= Beginning of Section =

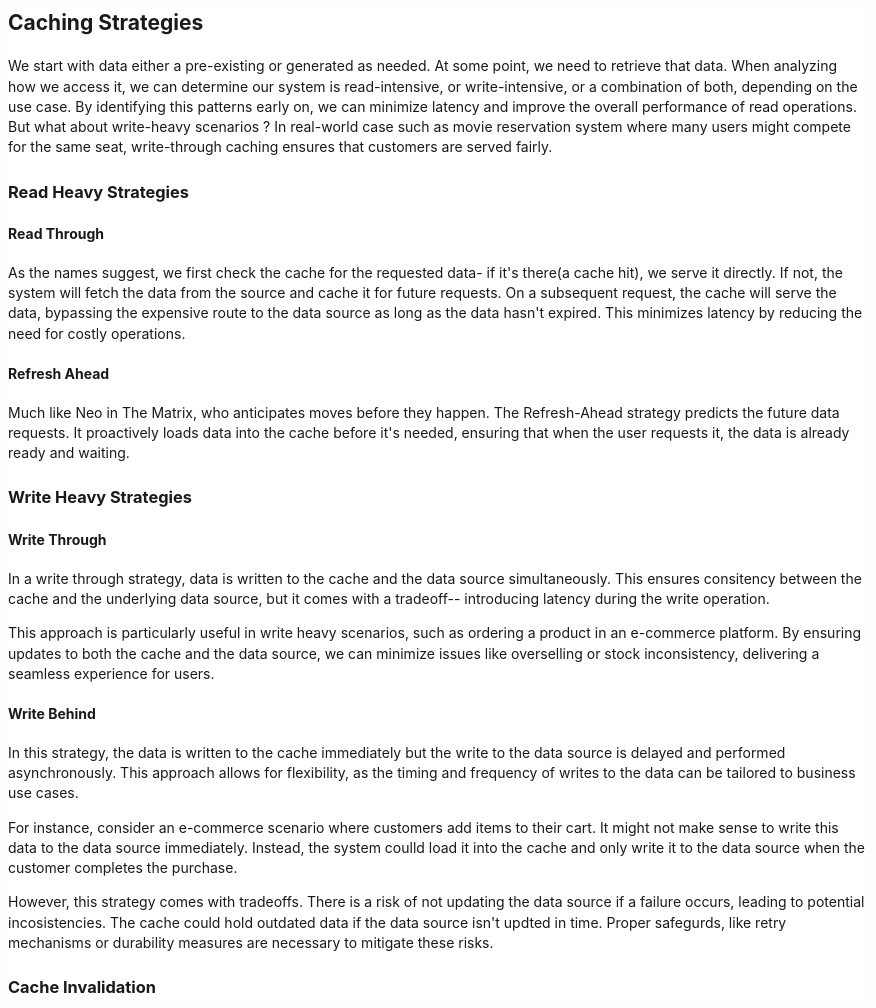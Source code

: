 ## Caching Strategies

We start with data either a pre-existing or generated as needed. At some point, we need to retrieve that data. When analyzing how we access it, we can determine our system is read-intensive, or write-intensive, or a combination of both, depending on the use case. By identifying this patterns early on, we can minimize latency and improve the overall performance of read operations. But what about write-heavy scenarios ? In real-world case such as movie reservation system where many users might compete for the same seat, write-through caching ensures that customers are served fairly.

### Read Heavy Strategies

 
#### Read Through

As the names suggest, we first check the cache for the requested data- if it's there(a cache hit), we serve it directly. If not, the system will fetch the data from the source and cache it for future requests. On a subsequent request, the cache will serve the data, bypassing the expensive route to the data source  as long as the data hasn't expired. This minimizes latency by reducing the need for costly operations.

#### Refresh Ahead

Much like Neo in The Matrix, who anticipates moves before they happen. The Refresh-Ahead strategy predicts the future data requests. It proactively loads data into the cache before it's needed, ensuring that when the user requests it, the data is already ready and waiting.

### Write Heavy Strategies

#### Write Through

In a write through strategy, data is written to the cache and the data source simultaneously. This ensures consitency between the cache and the underlying data source, but it comes with a tradeoff-- introducing latency during the write operation.

This approach is particularly useful in write heavy scenarios, such as ordering a product in an e-commerce platform. By ensuring updates to both the cache and the data source, we can minimize issues like overselling or stock inconsistency, delivering a seamless experience for users.

#### Write Behind
In this strategy, the data is written to the cache immediately but the write to the data source is delayed and performed asynchronously. This approach allows for flexibility, as the timing and frequency of writes to the data can be tailored to business use cases.

For instance, consider an e-commerce scenario where customers add items to their cart. It might not make sense to write this data to the data source immediately. Instead, the system coulld load it into the cache and only write it to the data source when the customer completes the purchase.

However, this strategy comes with tradeoffs. There is a risk of not updating the data source if a failure occurs, leading to potential incosistencies. The cache could hold outdated data if the data source isn't updted in time. Proper safegurds, like retry mechanisms or durability measures are necessary to mitigate these risks.

### Cache Invalidation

= End of Section =

Write out the lines from the start of the material to the line with "We start with", inclusive and exactly. Skip the pictures.

Source code

: ## Caching Strategies

We start with data either a pre-existing or generated as needed. At some point, we need to retrieve that data. When analyzing how we access it, we can determine our system is read-intensive, or write-intensive, or a combination of both, depending on the use case. By identifying this patterns early on, we can minimize latency and improve the overall performance of read operations. But what about write-heavy scenarios ? In real-world case such as movie reservation system where many users might compete for the same seat, write-through caching ensures that customers are served fairly.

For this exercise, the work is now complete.